[*1]
People v Prosper
2008 NY Slip Op 51332(U) [20 Misc 3d 1112(A)] [20 Misc 3d 1112(A)]
Decided on June 20, 2008
Supreme Court, Kings County
McKay, J.
Published by New York State Law Reporting Bureau pursuant to Judiciary Law § 431.
As corrected in part through January 28, 2009; it will not be published in the printed Official Reports.


Decided on June 20, 2008
Supreme Court, Kings County


The People of the State of New York

against

Jeremy Prosper, Defendant




1011-08



For the People: Ari Farkas, Assistant District Attorney, Kings County

For the Defense: Titus Mathai, Esq.

Joseph Kevin McKay, J.

In a May 14, 2008 Decision and Order (see attached) this Court found that the FIRST COUNT of the indictment (Penal Law § 110.00/160.10-1)[FN1] was on its face insufficient because it omitted the necessary statutory element "aided by another person actually present." The Court, however, reserved decision on whether or not to dismiss this count holding that if the District Attorney sought to amend the count to insert the omitted language it must do so in writing before the June 20, 2008 adjourned date, with a copy of the relevant evidence presented and instructions given to the Grand Jury to support such amendment, along with legal authority. The People have fully complied in writing dated June 12, 2008 and their application for leave to amend the indictment is hereby GRANTED for reasons addressed below.

The "limited circumstances" in which an indictment may be amended are governed by CPL 200.70(1). People v. LaPetina, 34 AD3d 836 (2d Dept 2006). That provision provides that a court may permit the "amendment of an indictment with respect to defects, errors or variances from the proof relating to matters of form, time, place, names of persons and the like when such an amendment does not change the theory or theories of the prosecution as reflected in the evidence before the Grand Jury which filed such indictment, or otherwise tend to prejudice the defendant on the merits."

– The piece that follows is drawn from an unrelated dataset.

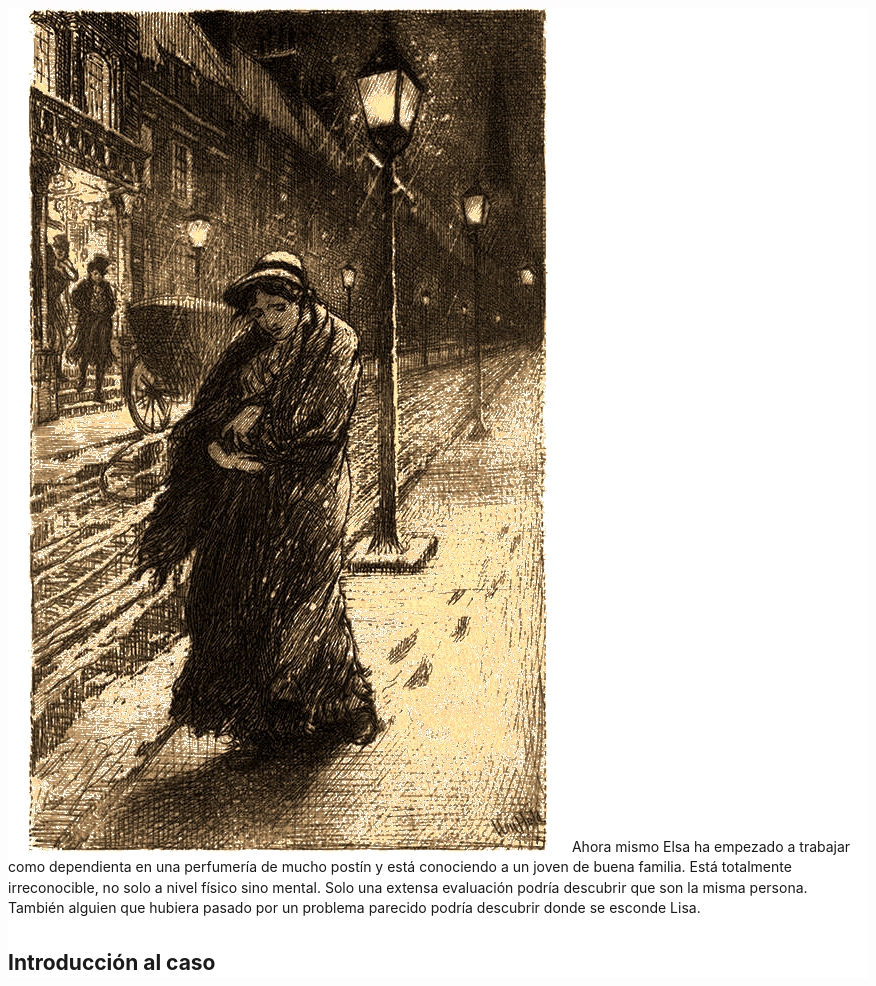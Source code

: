 [![Winter’s Night by William Hole](./assests/images/winters-night-864.png "Winter’s Night by William Hole")](https://www.oldbookillustrations.com/illustrations/winters-night/ "Winter’s Night by William Hole")
Ahora mismo Elsa ha empezado a trabajar como dependienta en una perfumería de mucho postín y está conociendo a un joven de buena familia. Está totalmente irreconocible, no solo a nivel físico sino mental. Solo una extensa evaluación podría descubrir que son la misma persona. También alguien que hubiera pasado por un problema parecido podría descubrir donde se esconde Lisa.

## Introducción al caso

In the instant case the evidence adduced before the Grand Jury reveals that another person was with defendant during the attempted commission of the robbery. In addition, the prosecutor, when instructing the jury on COUNT ONE, used the correct statutory language: [*2]"...and when he is aided by another person actually present." The corresponding filed count also refers to Penal Law § § 110/160.10-1. An incorporation by specific reference to the Penal Law statute operates without more to constitute allegations of all the elements of the crime charged. See, People v. D'Angelo, 98 NY2d 733 (2002); People v. Ray, 71 NY2d 848 (1988); People v. Cohen, 52 NY2d 584 (1981). Moreover in this case, amending the indictment to add the missing words in the FIRST COUNT does not change the theory of the prosecution and is consistent with the evidence presented to the Grand Jury. See, People v. Massaro, 8 AD3d 408 (2d Dept 2004). Clearly, the omission was the result of a clerical or transcription error and the People's application to remedy this oversight is promptly being made pre-trial, with no evidence that defendant will suffer any prejudice as a result thereof. See, People v. Roman, 279 AD2d 485 (2d Dept 2001), lv. denied 96 NY2d 806 (2001); People v. Penna, 261 AD2d 641 (2d Dept 1999), lv. denied 93 NY2d 976 (1999); People v. Teribury, 229 AD2d 829 (3d Dept 1996); People v. Weinstein, 254 AD2d 83 (1st Dept 1998); People v. Johnson, 178 AD2d 300 (1st Dept 1991), lv. denied 78 NY2d 1003 (1992); but see People v. Boyd, 59 AD2d 558 (2d Dept 1977).

Accordingly, for all the reasons addressed herein, the People's application to amend COUNT ONE in the indictment is GRANTED.

IT IS SO ORDERED,

ENTER,

_____________________________

J.S.C.

Footnotes


Footnote 1: This Decision and Order inadvertently omitted reference to the attempt statute - Penal Law § 110.00.